◆ **WORK TO COMPLETE**
Restate word for word the lines of the entries below, starting with the line that holds "Basically, you're using" and ending with the line that holds "All in all, I'm", and no others.

▬▬▬▬▬▬

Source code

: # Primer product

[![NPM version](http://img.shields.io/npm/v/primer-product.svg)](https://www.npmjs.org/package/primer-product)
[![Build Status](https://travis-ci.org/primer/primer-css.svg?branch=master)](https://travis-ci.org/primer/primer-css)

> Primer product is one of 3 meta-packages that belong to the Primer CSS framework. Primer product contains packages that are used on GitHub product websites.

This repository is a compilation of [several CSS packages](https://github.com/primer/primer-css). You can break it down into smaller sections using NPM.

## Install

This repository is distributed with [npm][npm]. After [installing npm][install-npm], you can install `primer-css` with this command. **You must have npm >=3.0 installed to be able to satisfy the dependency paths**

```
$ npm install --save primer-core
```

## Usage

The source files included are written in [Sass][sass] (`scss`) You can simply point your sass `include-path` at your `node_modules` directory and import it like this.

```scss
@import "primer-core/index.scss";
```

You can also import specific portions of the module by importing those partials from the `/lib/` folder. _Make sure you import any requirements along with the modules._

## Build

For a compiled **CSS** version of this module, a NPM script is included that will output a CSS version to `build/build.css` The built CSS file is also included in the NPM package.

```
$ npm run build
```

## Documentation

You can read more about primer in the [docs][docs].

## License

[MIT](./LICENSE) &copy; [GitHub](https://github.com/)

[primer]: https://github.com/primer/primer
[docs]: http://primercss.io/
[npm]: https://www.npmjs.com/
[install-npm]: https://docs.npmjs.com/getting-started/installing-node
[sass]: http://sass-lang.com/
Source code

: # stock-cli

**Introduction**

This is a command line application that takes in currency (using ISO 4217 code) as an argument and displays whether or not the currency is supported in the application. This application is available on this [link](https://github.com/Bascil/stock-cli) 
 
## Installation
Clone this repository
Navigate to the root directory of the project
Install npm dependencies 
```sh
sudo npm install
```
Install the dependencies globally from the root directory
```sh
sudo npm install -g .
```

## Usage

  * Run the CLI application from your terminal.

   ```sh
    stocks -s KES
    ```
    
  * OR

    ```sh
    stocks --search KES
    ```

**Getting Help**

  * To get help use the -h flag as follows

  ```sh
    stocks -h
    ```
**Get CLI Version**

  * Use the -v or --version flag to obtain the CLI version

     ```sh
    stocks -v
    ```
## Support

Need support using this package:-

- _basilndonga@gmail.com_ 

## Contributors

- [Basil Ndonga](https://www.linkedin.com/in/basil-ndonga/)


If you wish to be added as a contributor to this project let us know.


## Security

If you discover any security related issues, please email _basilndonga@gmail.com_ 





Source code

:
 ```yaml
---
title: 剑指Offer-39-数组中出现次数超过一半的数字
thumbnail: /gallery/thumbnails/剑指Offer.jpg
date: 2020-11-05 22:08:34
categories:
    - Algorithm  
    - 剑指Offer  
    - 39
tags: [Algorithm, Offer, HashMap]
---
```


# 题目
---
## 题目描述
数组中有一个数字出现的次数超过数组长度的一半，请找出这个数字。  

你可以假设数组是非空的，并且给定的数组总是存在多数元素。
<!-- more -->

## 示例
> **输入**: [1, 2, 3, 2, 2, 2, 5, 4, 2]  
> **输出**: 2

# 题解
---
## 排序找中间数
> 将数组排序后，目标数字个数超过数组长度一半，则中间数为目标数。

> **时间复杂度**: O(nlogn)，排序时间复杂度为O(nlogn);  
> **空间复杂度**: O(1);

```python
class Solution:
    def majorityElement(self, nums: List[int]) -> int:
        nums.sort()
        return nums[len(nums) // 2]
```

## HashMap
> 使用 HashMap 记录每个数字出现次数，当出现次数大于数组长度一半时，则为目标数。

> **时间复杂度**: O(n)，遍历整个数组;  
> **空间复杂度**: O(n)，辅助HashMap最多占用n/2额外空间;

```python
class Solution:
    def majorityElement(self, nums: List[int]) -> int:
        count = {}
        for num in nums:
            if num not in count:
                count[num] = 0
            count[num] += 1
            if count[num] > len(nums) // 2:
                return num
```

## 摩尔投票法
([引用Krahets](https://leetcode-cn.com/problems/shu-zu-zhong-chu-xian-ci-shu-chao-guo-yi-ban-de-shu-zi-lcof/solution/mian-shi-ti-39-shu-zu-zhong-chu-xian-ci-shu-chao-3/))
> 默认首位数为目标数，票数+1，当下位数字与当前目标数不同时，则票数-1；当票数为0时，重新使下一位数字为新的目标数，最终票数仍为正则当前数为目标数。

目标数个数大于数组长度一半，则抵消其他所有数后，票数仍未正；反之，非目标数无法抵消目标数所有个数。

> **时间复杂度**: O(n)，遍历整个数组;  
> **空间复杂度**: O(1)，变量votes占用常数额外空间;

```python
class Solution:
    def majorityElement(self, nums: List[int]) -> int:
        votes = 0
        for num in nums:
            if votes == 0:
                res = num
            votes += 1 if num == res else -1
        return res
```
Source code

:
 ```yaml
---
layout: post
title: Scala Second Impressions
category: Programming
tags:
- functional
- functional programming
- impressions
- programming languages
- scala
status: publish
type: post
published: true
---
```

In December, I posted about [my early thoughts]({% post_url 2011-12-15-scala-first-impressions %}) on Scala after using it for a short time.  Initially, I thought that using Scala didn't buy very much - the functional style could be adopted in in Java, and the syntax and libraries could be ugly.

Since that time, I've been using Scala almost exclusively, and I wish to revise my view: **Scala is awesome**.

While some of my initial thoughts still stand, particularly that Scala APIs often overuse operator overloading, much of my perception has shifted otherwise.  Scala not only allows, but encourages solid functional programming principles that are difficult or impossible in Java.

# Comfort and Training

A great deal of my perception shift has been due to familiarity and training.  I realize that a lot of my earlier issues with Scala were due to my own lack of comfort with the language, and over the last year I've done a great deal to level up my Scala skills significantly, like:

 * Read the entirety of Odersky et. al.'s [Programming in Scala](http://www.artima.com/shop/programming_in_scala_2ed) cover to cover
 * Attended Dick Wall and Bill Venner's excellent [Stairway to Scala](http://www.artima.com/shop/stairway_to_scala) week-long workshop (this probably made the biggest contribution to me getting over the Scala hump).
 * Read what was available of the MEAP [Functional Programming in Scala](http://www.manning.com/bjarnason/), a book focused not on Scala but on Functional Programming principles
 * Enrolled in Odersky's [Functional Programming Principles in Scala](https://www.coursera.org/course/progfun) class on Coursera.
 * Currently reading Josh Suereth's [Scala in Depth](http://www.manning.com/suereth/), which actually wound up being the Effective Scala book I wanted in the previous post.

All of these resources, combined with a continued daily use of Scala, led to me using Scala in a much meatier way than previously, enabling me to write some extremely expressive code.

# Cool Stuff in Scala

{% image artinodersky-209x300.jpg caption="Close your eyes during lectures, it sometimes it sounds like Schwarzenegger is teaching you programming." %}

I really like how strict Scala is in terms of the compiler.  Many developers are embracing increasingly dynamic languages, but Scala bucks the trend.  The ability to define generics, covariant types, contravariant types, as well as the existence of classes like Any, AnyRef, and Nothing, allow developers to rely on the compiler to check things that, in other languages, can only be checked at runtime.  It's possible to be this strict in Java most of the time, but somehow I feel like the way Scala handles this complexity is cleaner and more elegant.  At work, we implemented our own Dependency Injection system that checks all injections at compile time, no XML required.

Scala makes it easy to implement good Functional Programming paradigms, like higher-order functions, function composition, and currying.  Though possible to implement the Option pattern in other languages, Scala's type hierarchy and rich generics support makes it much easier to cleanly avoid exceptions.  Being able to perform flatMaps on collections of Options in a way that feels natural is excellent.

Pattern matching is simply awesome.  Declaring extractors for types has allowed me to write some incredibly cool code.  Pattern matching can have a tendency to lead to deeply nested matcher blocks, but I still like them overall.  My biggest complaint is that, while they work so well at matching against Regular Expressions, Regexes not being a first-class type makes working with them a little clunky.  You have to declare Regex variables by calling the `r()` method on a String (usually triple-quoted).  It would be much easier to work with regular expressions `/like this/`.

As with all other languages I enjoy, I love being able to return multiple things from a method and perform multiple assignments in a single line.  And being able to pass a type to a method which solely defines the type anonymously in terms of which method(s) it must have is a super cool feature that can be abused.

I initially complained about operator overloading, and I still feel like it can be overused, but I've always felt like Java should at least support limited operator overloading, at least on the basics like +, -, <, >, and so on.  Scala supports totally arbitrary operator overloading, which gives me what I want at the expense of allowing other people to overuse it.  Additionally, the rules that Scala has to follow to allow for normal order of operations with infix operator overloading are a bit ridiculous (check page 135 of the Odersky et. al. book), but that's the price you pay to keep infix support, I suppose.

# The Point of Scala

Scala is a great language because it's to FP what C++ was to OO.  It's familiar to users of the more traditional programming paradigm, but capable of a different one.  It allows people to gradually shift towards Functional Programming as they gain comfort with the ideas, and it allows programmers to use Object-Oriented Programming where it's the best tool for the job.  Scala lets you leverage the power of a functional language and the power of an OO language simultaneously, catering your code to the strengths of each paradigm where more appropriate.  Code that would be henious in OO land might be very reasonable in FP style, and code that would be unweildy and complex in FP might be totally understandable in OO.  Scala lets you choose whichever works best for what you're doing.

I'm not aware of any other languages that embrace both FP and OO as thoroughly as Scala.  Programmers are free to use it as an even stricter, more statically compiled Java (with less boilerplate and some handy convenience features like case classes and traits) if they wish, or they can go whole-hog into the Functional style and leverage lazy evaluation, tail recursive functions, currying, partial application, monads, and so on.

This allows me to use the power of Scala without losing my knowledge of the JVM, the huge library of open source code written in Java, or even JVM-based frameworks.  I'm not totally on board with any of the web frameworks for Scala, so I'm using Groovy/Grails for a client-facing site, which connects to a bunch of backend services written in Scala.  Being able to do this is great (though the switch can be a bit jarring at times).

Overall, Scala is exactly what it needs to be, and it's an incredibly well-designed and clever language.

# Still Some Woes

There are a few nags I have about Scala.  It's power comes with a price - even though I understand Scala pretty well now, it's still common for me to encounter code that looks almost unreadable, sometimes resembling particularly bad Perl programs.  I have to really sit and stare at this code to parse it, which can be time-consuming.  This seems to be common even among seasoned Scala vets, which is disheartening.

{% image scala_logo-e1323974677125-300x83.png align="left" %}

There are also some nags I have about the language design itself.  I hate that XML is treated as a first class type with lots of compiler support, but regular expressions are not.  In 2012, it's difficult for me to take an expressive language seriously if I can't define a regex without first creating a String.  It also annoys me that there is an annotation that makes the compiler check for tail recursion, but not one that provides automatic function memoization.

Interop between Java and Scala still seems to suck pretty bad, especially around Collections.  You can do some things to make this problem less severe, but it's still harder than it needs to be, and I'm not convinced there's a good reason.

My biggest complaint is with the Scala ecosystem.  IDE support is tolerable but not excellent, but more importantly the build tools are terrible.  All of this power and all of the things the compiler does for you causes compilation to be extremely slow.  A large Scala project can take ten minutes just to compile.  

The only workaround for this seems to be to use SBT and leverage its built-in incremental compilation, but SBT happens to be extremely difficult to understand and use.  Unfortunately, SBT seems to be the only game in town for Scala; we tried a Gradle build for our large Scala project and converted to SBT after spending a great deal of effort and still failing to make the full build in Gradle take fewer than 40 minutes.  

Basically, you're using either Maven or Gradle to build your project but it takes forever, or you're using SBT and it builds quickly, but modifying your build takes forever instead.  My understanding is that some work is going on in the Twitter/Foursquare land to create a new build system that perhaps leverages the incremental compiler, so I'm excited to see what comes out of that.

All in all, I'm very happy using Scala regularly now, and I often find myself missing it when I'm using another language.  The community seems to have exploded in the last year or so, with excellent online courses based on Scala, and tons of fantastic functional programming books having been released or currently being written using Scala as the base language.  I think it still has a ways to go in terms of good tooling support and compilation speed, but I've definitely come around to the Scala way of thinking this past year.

▬▬▬▬▬▬

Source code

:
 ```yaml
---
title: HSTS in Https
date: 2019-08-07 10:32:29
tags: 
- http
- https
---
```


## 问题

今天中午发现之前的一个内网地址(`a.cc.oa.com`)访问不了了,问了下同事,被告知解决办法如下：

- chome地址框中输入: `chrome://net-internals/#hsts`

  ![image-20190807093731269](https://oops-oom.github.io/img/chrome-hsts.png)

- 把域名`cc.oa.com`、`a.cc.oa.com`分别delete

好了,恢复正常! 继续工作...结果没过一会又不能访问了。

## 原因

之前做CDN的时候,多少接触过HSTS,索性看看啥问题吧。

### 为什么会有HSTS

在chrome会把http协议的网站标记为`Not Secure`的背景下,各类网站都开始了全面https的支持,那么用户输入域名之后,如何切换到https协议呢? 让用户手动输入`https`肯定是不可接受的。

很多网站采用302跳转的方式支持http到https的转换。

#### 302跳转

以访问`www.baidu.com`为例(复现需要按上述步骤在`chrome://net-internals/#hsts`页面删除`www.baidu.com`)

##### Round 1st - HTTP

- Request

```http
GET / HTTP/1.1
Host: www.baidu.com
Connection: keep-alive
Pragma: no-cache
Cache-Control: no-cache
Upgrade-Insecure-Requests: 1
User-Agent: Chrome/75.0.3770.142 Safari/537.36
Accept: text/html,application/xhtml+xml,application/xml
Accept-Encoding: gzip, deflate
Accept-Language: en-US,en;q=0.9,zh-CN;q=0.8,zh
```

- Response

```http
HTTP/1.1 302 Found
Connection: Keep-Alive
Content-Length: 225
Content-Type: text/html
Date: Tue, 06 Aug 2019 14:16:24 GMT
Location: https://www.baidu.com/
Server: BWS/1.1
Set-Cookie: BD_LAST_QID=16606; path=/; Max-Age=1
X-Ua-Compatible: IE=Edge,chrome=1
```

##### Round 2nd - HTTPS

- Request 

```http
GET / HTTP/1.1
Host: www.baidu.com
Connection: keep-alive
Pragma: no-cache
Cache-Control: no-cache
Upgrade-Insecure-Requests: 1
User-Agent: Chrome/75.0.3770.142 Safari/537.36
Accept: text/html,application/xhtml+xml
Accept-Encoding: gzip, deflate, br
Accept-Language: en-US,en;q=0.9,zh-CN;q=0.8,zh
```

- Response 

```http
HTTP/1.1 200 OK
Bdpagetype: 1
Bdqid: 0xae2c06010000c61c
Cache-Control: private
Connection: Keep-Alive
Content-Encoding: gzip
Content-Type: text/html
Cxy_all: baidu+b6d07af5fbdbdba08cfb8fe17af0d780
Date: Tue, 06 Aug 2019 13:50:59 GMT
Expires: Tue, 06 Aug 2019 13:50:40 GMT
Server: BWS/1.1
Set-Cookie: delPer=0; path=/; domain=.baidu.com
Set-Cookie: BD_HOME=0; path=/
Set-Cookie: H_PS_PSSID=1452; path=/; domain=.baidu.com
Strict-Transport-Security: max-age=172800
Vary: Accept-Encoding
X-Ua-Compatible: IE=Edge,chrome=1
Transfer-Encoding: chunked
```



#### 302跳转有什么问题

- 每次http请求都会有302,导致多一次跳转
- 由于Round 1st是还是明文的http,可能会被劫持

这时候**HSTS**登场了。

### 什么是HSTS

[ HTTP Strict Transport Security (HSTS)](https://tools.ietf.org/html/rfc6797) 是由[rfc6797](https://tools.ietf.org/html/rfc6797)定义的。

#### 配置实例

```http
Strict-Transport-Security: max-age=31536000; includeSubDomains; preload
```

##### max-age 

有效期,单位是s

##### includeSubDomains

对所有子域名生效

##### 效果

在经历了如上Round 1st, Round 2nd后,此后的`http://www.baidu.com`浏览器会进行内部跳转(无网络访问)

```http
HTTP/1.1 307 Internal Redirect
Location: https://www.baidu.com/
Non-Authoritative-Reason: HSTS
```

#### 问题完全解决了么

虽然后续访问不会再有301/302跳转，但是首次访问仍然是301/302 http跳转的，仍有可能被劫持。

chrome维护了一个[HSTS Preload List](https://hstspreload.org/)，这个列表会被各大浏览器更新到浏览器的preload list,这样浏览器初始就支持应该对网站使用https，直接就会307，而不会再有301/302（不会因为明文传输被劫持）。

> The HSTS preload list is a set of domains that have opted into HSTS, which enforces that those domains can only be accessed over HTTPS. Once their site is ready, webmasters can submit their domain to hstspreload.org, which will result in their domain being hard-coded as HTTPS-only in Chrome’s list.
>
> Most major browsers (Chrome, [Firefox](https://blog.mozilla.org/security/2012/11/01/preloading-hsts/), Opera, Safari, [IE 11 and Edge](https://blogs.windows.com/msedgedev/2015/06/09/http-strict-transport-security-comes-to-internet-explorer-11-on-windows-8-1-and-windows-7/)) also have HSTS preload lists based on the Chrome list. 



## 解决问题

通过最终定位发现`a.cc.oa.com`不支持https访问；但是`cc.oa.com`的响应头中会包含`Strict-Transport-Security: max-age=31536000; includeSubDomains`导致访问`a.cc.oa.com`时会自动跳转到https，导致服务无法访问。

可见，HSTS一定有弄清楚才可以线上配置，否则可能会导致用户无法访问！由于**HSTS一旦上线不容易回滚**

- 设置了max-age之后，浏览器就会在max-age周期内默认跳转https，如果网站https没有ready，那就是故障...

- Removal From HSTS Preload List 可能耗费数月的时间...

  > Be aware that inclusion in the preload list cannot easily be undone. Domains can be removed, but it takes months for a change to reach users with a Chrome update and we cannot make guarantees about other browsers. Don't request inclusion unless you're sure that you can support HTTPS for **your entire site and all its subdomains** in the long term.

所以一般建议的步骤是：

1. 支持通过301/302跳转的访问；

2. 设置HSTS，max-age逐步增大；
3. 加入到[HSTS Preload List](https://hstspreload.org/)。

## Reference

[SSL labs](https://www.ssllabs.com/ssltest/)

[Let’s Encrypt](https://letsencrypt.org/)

▬▬▬▬▬▬

◆ **SOLUTION TO THIS EXERCISE**
Basically, you're using either Maven or Gradle to build your project but it takes forever, or you're using SBT and it builds quickly, but modifying your build takes forever instead.  My understanding is that some work is going on in the Twitter/Foursquare land to create a new build system that perhaps leverages the incremental compiler, so I'm excited to see what comes out of that.

All in all, I'm very happy using Scala regularly now, and I often find myself missing it when I'm using another language.  The community seems to have exploded in the last year or so, with excellent online courses based on Scala, and tons of fantastic functional programming books having been released or currently being written using Scala as the base language.  I think it still has a ways to go in terms of good tooling support and compilation speed, but I've definitely come around to the Scala way of thinking this past year.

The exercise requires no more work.